Manuel Pavía y Lacy


Manuel Pavía y Lacy, 1st Marquis de Novaliches, was a Spanish marshal.

Biography

He was born at Granada on 6 July 1814, the son of Colonel Pavía, and after a few years at the Jesuit school in Valencia he entered the Royal Artillery Academy at Segovia. In 1833 he became a lieutenant in the guards of Queen Isabella II, and during the Carlist War from 1833 to 1840 he became general of division in the latter year at the early age of twenty-six. The Moderate party made him war minister in 1847 and sent him to Catalonia, where his efforts to put down a Carlist rising were not attended with success. He had been made a senator in 1845, and marquis in 1848.
He was sent out to Manila in 1852 as governor-general of the Philippine Islands. In April 1854 he crushed with much sternness a formidable insurrection and carried out many useful reforms. On his return to Spain he married the Countess of Santa Isabel, and commanded the reserves in the Peninsula during the war with Morocco. He refused the war portfolio twice offered him by Marshals O'Donnell and Narvaez and in 1864 was briefly president of government at the head of a cabinet of conservative-liberal Moderates; his government lasted but a few days.

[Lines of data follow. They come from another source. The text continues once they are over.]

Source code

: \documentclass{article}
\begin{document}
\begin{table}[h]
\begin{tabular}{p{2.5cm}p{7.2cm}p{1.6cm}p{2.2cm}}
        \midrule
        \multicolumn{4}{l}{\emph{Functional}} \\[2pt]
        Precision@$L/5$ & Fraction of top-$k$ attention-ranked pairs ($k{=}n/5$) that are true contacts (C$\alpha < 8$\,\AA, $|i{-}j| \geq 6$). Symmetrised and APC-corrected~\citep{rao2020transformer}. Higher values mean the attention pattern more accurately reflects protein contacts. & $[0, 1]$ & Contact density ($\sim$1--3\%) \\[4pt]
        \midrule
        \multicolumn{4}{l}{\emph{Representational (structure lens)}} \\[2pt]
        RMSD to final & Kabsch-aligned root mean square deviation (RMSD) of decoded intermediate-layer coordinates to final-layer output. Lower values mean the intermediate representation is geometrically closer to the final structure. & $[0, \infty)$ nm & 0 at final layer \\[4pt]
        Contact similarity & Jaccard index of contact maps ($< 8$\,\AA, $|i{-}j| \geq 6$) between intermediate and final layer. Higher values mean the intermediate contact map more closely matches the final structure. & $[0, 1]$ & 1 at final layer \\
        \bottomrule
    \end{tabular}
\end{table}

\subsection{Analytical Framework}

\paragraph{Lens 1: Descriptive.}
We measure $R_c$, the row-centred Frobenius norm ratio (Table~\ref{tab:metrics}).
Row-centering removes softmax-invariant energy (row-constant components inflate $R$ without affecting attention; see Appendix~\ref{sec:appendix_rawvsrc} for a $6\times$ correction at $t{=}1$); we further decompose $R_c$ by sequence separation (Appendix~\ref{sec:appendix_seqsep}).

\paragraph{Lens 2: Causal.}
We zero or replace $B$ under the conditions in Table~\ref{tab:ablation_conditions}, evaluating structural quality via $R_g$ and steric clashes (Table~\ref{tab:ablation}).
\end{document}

He volunteered to crush the insurrection in Madrid on 22 June 1866, and when the revolution broke out in September 1868 accepted the command of Queen Isabella's troops. He was defeated by Marshal Serrano at the bridge of Alcolea on 28 September 1868, and was so badly wounded in the face that he was disfigured for life.

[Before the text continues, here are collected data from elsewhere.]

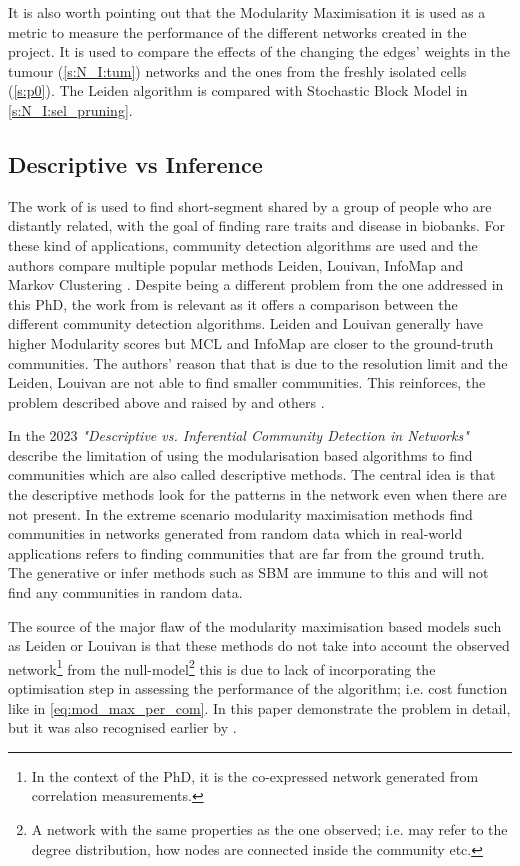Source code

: It is also worth pointing out that the Modularity Maximisation it is used as a metric to measure the performance of the different networks created in the project. It is used to compare the effects of the changing the edges' weights in the tumour (\cref{s:N_I:tum}) networks and the ones from the freshly isolated cells (\cref{s:p0}). The Leiden algorithm is compared with Stochastic Block Model in \cref{s:N_I:sel_pruning}.


\subsection{Descriptive vs Inference} \label{s:lit:descriptive_inference}

The work of \citet{Shemirani2023-ww} is used to find short-segment shared by a group of people who are distantly related, with the goal of finding rare traits and disease in biobanks. For these kind of applications, community detection algorithms are used and the authors compare multiple popular methods Leiden, Louivan, InfoMap \citep{Rosvall2008-kw} and Markov Clustering \citep{Van_Dongen2008-yj}. Despite being a different problem from the one addressed in this PhD, the work from \citet{Shemirani2023-ww} is relevant as it offers a comparison between the different community detection algorithms. Leiden and Louivan generally have higher Modularity scores but MCL and InfoMap are closer to the ground-truth communities. The authors' reason that that is due to the resolution limit and the Leiden, Louivan are not able to find smaller communities. This reinforces, the problem described above and raised by \citep{Peixoto2023-se} and others \citep{Fortunato2007-gh, Traag2019-ne}.

In the 2023 \textit{"Descriptive vs. Inferential Community Detection in Networks"} \citep{Peixoto2023-se} describe the limitation of using the modularisation based algorithms to find communities which are also called descriptive methods. The central idea is that the descriptive methods look for the patterns in the network even when there are not present. In the extreme scenario modularity maximisation methods find communities in networks generated from random data which in real-world applications refers to finding communities that are far from the ground truth. The generative or infer methods such as SBM are immune to this and will not find any communities in random data.

The source of the major flaw of the modularity maximisation based models such as Leiden or Louivan is that these methods do not take into account the observed network\footnote{In the context of the PhD, it is the co-expressed network generated from correlation measurements.} from the null-model\footnote{A network with the same properties as the one observed; i.e. may refer to the degree distribution, how nodes are connected inside the community etc.} this is due to lack of incorporating the optimisation step in assessing the performance of the algorithm; i.e. cost function like in \cref{eq:mod_max_per_com}. In this paper \citet{Peixoto2023-se} demonstrate the problem in detail, but it was also recognised earlier by \citet{Guimera2004-gv}.

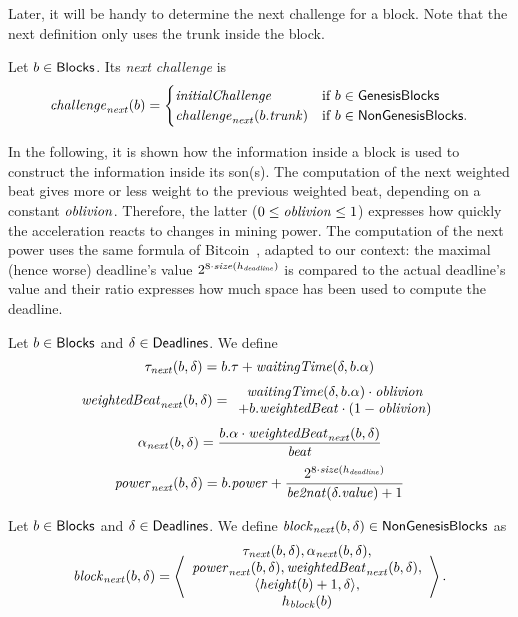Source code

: Later, it will be handy to determine the next challenge for a block. Note that
the next definition only uses the trunk inside the block.
%
\begin{definition}\label{def:next_challenge_from_block}
  Let $b\in{\mathsf{Blocks}}$. Its \emph{next challenge} is
  \[
  {\mathit{challenge}}_{\mathit{next}}(b)=\begin{cases}
  {\mathit{initialChallenge}} & \text{if $b\in{\mathsf{GenesisBlocks}}$}\\
  {\mathit{challenge}}_{\mathit{next}}(b.{\mathit{trunk}}) & \text{if $b\in{\mathsf{NonGenesisBlocks}}$.}
  \end{cases}
  \]
\end{definition}

In the following, it is shown how the information inside a block is used to construct
the information inside its son(s). The computation of the next weighted beat
gives more or less weight to the previous weighted beat, depending on a constant ${\mathit{oblivion}}$.
Therefore, the latter ($0\le{\mathit{oblivion}}\le 1$) expresses how quickly the acceleration reacts to changes
in mining power. The computation of the next power uses the same formula of Bitcoin~\cite{WalkerG24},
adapted to our context: the maximal (hence worse) deadline's value $2^{8\cdot{\mathit{size}}(h_{\mathit{deadline}})}$ is compared
to the actual deadline's value and their ratio expresses how much space has been used to compute the deadline.
%
\begin{definition}\label{def:next}
  Let $b\in{\mathsf{Blocks}}$ and $\delta\in{\mathsf{Deadlines}}$. We define
  \[
  \tau_{\mathit{next}}(b,\delta)=b.\tau+{\mathit{waitingTime}}(\delta,b.\alpha)
  \]
  \[
  \mathit{weightedBeat}_{\mathit{next}}(b,\delta)=\begin{array}{c}
  {\mathit{waitingTime}}(\delta,b.\alpha)\cdot{\mathit{oblivion}}\\
  +b.\mathit{weightedBeat}\cdot(1-{\mathit{oblivion}})
  \end{array}
  \]
  \[
  \alpha_{\mathit{next}}(b,\delta)=\frac{b.\alpha\cdot\mathit{weightedBeat}_{\mathit{next}}(b,\delta)}{{\mathit{beat}}}
  \]
  \[
  {\mathit{power}}_{\mathit{next}}(b,\delta)=b.{\mathit{power}}+\frac{2^{8\cdot{\mathit{size}}(h_{\mathit{deadline}})}}{{\mathit{be2nat}}(\delta.\mathit{value})+1}
  \]
\end{definition}
%
\begin{definition}\label{def:next_block}
  Let $b\in{\mathsf{Blocks}}$ and $\delta\in{\mathsf{Deadlines}}$. We define
  ${\mathit{block}}_{\mathit{next}}(b,\delta)\in{\mathsf{NonGenesisBlocks}}$ as
  \[
  {\mathit{block}}_{\mathit{next}}(b,\delta)=\left\langle\begin{array}{c}
  \tau_{\mathit{next}}(b,\delta),\alpha_{\mathit{next}}(b,\delta),\\
  {\mathit{power}}_{\mathit{next}}(b,\delta),\mathit{weightedBeat}_{\mathit{next}}(b,\delta),\\
  \langle{\mathit{height}}(b)+1,\delta\rangle,\\
  h_{\mathit{block}}(b)
  \end{array}\right\rangle.
  \]
\end{definition}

He kept apart during the revolution of 1868, but instead was instrumental in installing the conservative military dictatorship of 1873 that ended the First Republic. It was Pavía who, after 3 January 1874, summoned Marshal Serrano back from France as dictator to the military republic.
After the coup of December 1874 restored the liberal monarchy, Pavía went to meet King Alfonso XII of Spain when he landed at Valencia in January 1875. The Restoration made the Marquis de Novaliches a senator, and the new king gave him the Golden Fleece. He died in Madrid on 22 October 1896.